Oldham GP delves into death data to discover Government 'discharged responsibilities to the old'
Date published: 23 July 2021
Dr Zahid Chauhan OBE
New figures appear to confirm that national health campaigner Dr Zahid Chauhan OBE’s early lockdown warnings that problems would result from patients being discharged from hospitals back to care homes without a COVID test, came tragically true.
The Oldham GP has previously criticised the premature discharge of sickly patients into the community, which leaves surgeries to pick-up the slack and often send them back, immediately.
But he admits he was 'horrified' when he learned that patients had been dismissed without any COVID tests at the beginning of the pandemic, putting the lives of other residents and the staff that look after them at peril.
“In my position as local councillor and GP, I visited many care homes during the initial lockdown,” said Dr Chauhan.
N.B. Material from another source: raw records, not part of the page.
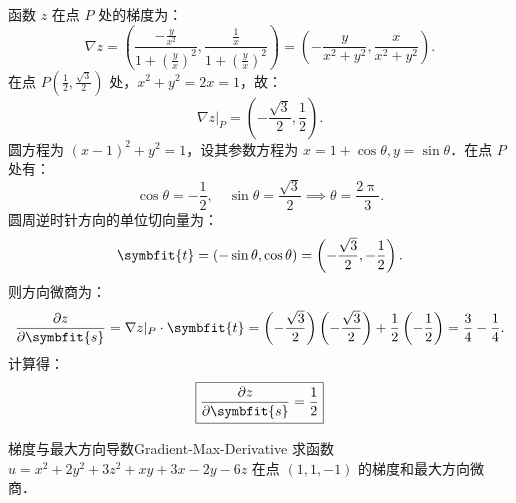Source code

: \begin{solution}
    函数 $z$ 在点 $P$ 处的梯度为：
    \begin{equation}
        \nabla z = \left( \frac{-\frac{y}{x^2}}{1+(\frac{y}{x})^2}, \frac{\frac{1}{x}}{1+(\frac{y}{x})^2} \right) = \left( -\frac{y}{x^2+y^2}, \frac{x}{x^2+y^2} \right).
    \end{equation}
    在点 $P\left(\frac{1}{2}, \frac{\sqrt{3}}{2}\right)$ 处，$x^2+y^2 = 2x = 1$，故：
    \begin{equation}
        \nabla z|_{P} = \left( -\frac{\sqrt{3}}{2}, \frac{1}{2} \right).
    \end{equation}
    圆方程为 $(x-1)^2 + y^2 = 1$，设其参数方程为 $x = 1 + \cos \theta, y = \sin \theta$．在点 $P$ 处有：
    \begin{equation}
        \cos \theta = -\frac{1}{2}, \quad \sin \theta = \frac{\sqrt{3}}{2} \implies \theta = \frac{2\uppi}{3}.
    \end{equation}
    圆周逆时针方向的单位切向量为：
    \begin{equation}
        \symbfit{t} = (-\sin \theta, \cos \theta) = \left( -\frac{\sqrt{3}}{2}, -\frac{1}{2} \right).
    \end{equation}
    则方向微商为：
    \begin{equation}
        \frac{\partial z}{\partial \symbfit{s}} = \nabla z|_{P} \cdot \symbfit{t} = \left( -\frac{\sqrt{3}}{2} \right) \left( -\frac{\sqrt{3}}{2} \right) + \frac{1}{2} \left( -\frac{1}{2} \right) = \frac{3}{4} - \frac{1}{4}.
    \end{equation}
    计算得：
    \begin{equation}
        \boxed{\frac{\partial z}{\partial \symbfit{s}} = \frac{1}{2}}
    \end{equation}
\end{solution}


\begin{problem}{梯度与最大方向导数}{Gradient-Max-Derivative}
    求函数 $u = x^2 + 2y^2 + 3z^2 + xy + 3x - 2y - 6z$ 在点 $(1, 1, -1)$ 的梯度和最大方向微商．
\end{problem}

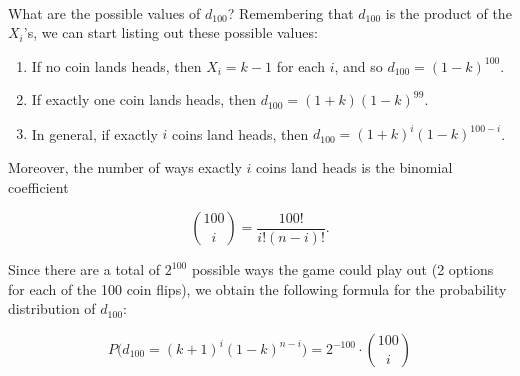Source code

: \documentclass[12pt, oneside]{book}
\theoremstyle{plain}
\theoremstyle{definition}
\begin{document}
\

What are the possible values of $d_{100}$? Remembering that $d_{100}$ is the product of the $X_i$'s, we can start listing out these possible values:

\begin{enumerate}
\item If no coin lands heads, then $X_i=k-1$ for each $i$, and so $d_{100} = (1-k)^{100}$. 
\item If exactly one coin lands heads, then $d_{100} = (1+k)(1-k)^{99}$.
\item In general, if exactly $i$ coins land heads, then $d_{100} = (1+k)^i (1-k)^{100-i}$.
\end{enumerate}

Moreover, the number of ways exactly $i$ coins land heads is the binomial coefficient

\[
\binom{100}{i} = \frac{100!}{i!(n-i)!}.
\]

Since there are a total of $2^{100}$ possible ways the game could play out (2 options for each of the 100 coin flips), we obtain the following formula for the probability distribution of $d_{100}$:

\begin{equation}\label{eqn:dist1}
P \Big (d_{100}=(k+1)^i(1-k)^{n-i} \Big ) = 2^{-100} \cdot \binom{100}{i}
\end{equation}
\end{document}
"And two things struck me.
"The dedication of the staff some of whom were staying in the homes and putting their lives at risk and the fact that patients should never have been removed from hospital without any kind of risk assessment.
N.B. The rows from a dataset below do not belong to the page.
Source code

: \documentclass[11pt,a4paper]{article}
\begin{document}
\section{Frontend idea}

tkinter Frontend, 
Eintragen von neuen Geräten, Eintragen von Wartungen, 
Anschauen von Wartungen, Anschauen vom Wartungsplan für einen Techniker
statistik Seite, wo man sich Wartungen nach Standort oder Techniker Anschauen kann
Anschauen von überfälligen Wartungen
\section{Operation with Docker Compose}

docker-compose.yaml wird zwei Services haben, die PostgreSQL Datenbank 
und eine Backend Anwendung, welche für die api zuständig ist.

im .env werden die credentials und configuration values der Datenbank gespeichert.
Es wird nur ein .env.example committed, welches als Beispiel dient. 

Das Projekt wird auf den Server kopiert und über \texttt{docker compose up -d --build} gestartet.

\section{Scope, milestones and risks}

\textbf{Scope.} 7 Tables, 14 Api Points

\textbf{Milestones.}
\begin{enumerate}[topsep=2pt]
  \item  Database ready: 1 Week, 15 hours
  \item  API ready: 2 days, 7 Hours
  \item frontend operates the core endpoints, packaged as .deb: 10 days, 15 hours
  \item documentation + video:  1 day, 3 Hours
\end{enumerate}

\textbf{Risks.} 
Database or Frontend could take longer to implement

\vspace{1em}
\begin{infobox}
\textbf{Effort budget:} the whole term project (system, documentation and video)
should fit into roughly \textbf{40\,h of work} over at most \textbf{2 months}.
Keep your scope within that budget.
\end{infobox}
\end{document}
"It seems the lives of the vulnerable and the low-paid have no value.”
Figures released by health watchdog the Care Quality Commission record that the highest number of deaths in care homes occurred during quarter one – the first wave of COVID-19.
Those early days of the pandemic were also marked by a chronic lack of Personal Protective Equipment (PPE) with Dr Chauhan observing some care home staff having to resort to the use of plastic bags to keep themselves guarded against the virus.
“That was indeed a shameful chapter,” he added.
"The country had clearly been left totally unprepared for a pandemic.
"PPE eventually made its way to the NHS frontline, but it seemed like an eternity until our colleagues in care got the same.”
Dr Chauhan organised the first-ever vaccine clinic for the homeless and also developed a risk register for assessing NHS staff roles during COVID.
He said: “I was asked constantly about people from BAME backgrounds and why I believed they were more susceptible to the virus.
"Whilst some talked about genetic predilection or the failure of the NHS to get their messages through to this group, the real cause once again was vulnerability, living in squalid multioccupancy housing and being given scant health resources.
"As with the old, they did not seem worth caring about as far as our government was concerned.”
Health inequalities like these are the subject of a forthcoming book by Dr Chauhan, which shows discrepancies between provision in rural and town areas and young and old, plus a postcode lottery when it came to the quality of healthcare.
“I hope history records that truthfully this government failed spectacularly when it came to coping with the coronavirus and that the first wave was just an exercise in ignoring the science, hoping the whole thing would go away and believing that some lives matter more than others,” added Dr Chauhan.
“What I would like to see is a full enquiry into the handling of social care during COVID-19 especially at the beginning of the pandemic where too many lives were needlessly lost.
"We also need to see a reduction in the health inequalities that are, quite literally, killing people.”